▶ [Instructions to follow]
Report back every line in the data that includes the string "public".

BEGIN Listed records

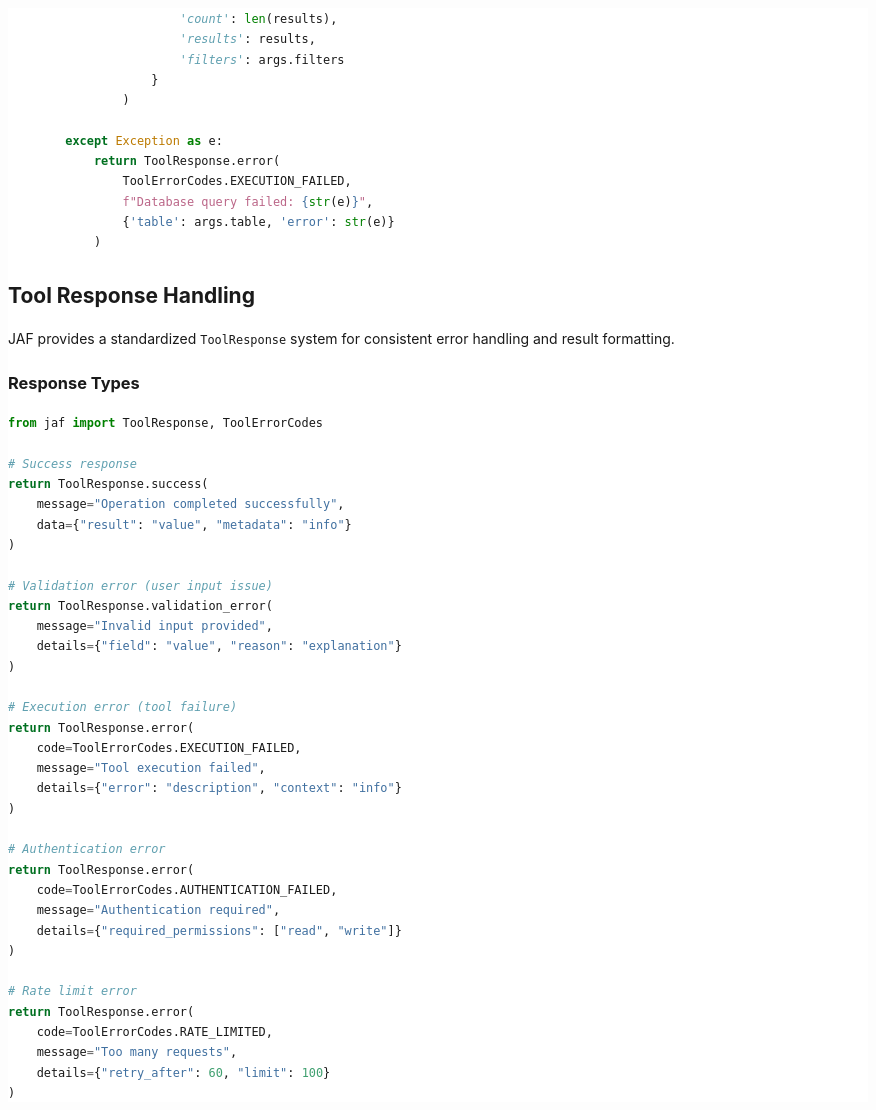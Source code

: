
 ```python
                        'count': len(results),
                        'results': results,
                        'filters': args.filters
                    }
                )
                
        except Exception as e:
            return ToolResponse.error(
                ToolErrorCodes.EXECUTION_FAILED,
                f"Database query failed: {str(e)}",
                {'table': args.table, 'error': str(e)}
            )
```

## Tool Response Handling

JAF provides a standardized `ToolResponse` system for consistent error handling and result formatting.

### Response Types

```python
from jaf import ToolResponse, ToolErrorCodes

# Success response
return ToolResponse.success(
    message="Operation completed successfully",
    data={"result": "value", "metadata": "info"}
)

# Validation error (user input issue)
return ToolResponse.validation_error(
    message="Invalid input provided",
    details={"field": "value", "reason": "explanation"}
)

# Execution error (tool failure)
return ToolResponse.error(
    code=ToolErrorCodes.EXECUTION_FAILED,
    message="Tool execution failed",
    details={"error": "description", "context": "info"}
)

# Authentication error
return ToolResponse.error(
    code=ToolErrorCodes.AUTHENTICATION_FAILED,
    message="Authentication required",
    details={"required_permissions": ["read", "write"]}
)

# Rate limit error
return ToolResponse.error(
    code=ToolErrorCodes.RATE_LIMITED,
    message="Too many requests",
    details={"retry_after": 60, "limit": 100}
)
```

END Listed records
BEGIN Listed records

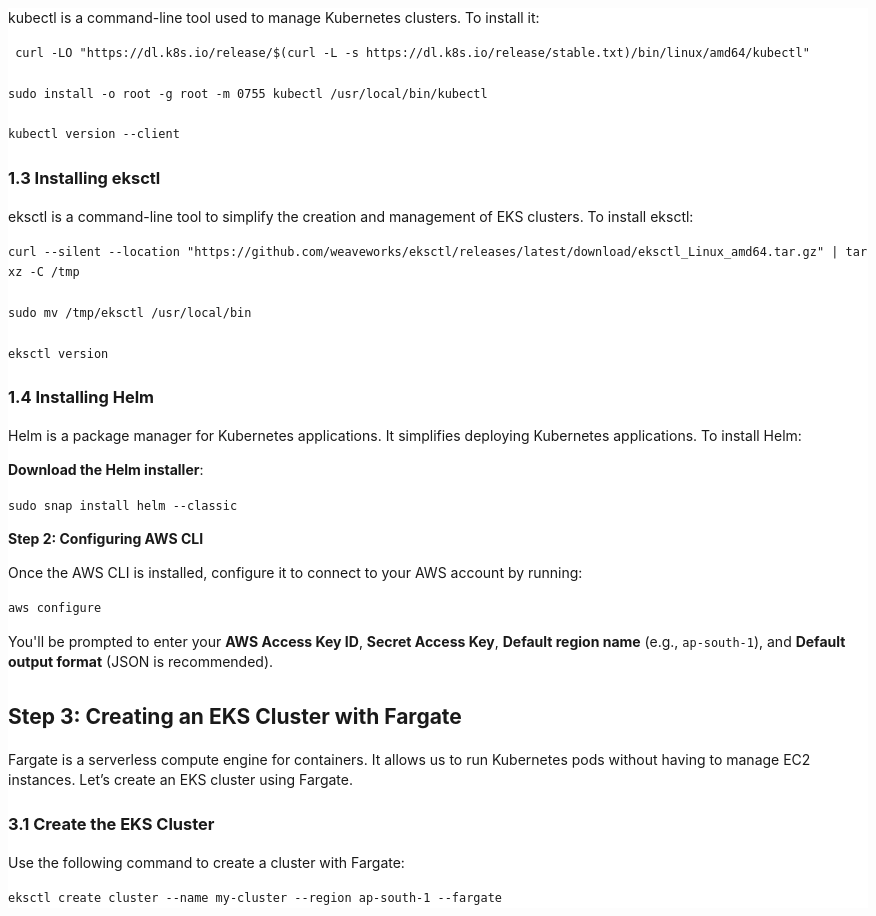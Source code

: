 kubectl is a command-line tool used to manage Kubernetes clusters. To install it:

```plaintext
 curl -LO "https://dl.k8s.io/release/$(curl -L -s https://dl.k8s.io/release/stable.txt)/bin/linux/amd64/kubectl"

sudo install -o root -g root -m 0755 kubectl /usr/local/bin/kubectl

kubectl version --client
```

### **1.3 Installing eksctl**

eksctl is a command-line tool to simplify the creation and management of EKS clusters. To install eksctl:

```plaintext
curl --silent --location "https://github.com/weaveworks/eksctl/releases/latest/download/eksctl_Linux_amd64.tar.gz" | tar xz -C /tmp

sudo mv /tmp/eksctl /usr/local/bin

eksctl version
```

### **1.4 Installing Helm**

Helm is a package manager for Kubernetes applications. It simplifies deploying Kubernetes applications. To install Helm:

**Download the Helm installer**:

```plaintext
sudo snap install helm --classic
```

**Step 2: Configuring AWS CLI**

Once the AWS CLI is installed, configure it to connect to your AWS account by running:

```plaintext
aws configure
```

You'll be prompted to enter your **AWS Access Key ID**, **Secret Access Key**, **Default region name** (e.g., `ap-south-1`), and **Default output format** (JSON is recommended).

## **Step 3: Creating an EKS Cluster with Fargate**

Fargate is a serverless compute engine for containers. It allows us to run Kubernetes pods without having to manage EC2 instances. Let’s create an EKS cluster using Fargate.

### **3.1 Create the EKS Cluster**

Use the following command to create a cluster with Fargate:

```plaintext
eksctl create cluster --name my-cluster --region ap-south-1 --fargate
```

END Listed records
BEGIN Listed records

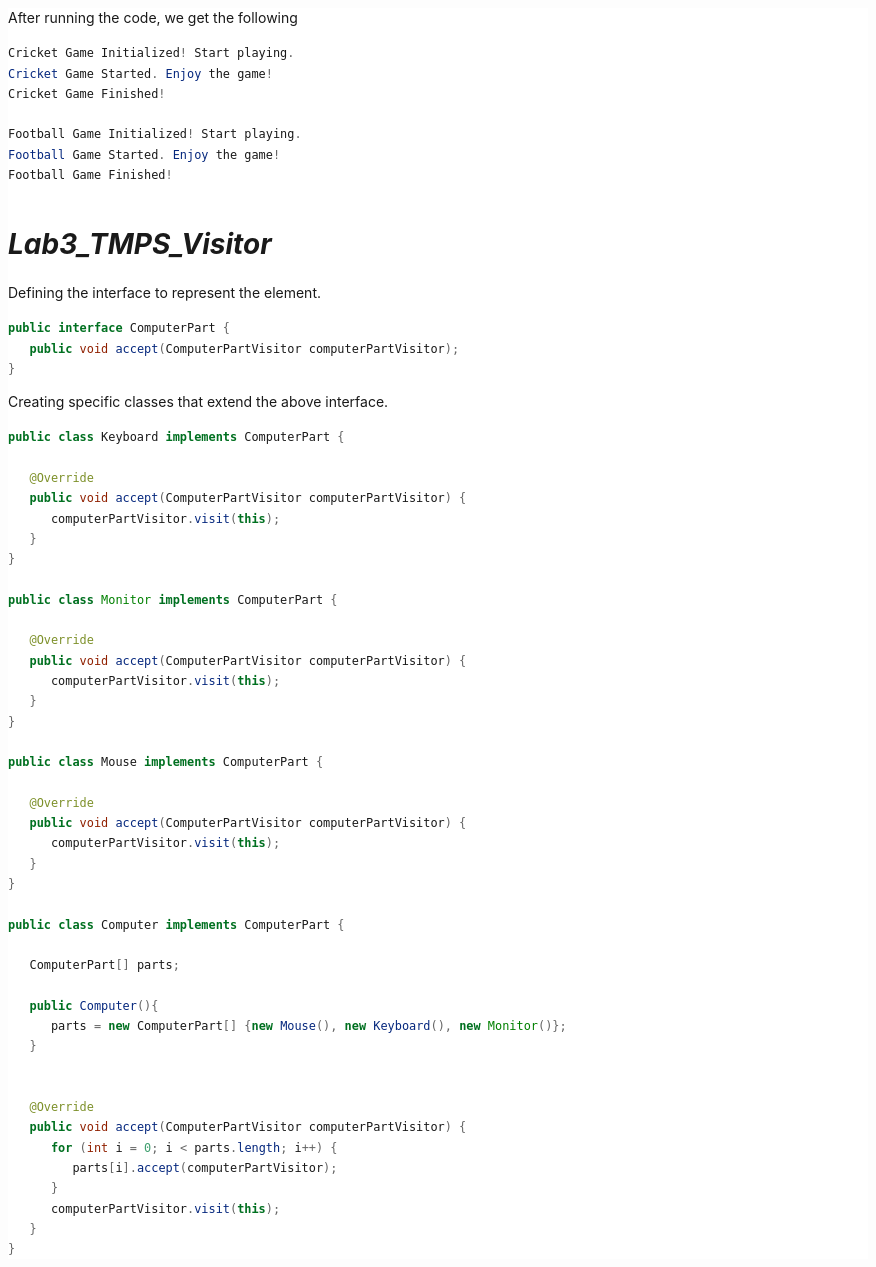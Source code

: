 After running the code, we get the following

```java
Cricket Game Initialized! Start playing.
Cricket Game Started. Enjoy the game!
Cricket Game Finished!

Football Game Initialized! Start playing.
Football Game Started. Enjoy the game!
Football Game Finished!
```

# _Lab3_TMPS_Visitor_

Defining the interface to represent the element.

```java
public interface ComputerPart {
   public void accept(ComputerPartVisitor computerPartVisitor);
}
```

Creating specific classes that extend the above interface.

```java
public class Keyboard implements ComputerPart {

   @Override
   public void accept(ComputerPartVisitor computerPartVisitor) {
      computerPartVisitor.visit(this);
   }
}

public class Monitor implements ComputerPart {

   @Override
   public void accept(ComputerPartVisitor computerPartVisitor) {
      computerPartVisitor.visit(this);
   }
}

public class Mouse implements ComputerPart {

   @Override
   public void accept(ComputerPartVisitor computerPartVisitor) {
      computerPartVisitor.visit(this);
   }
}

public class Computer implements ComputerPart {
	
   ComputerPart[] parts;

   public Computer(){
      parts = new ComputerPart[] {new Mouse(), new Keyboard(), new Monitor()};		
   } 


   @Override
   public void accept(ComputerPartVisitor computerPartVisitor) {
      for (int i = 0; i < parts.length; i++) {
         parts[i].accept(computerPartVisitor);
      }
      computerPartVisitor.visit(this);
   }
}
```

END Listed records

▶ [Exercise result]
public interface ComputerPart {
   public void accept(ComputerPartVisitor computerPartVisitor);
public class Keyboard implements ComputerPart {
   public void accept(ComputerPartVisitor computerPartVisitor) {
public class Monitor implements ComputerPart {
   public void accept(ComputerPartVisitor computerPartVisitor) {
public class Mouse implements ComputerPart {
   public void accept(ComputerPartVisitor computerPartVisitor) {
public class Computer implements ComputerPart {
   public Computer(){
   public void accept(ComputerPartVisitor computerPartVisitor) {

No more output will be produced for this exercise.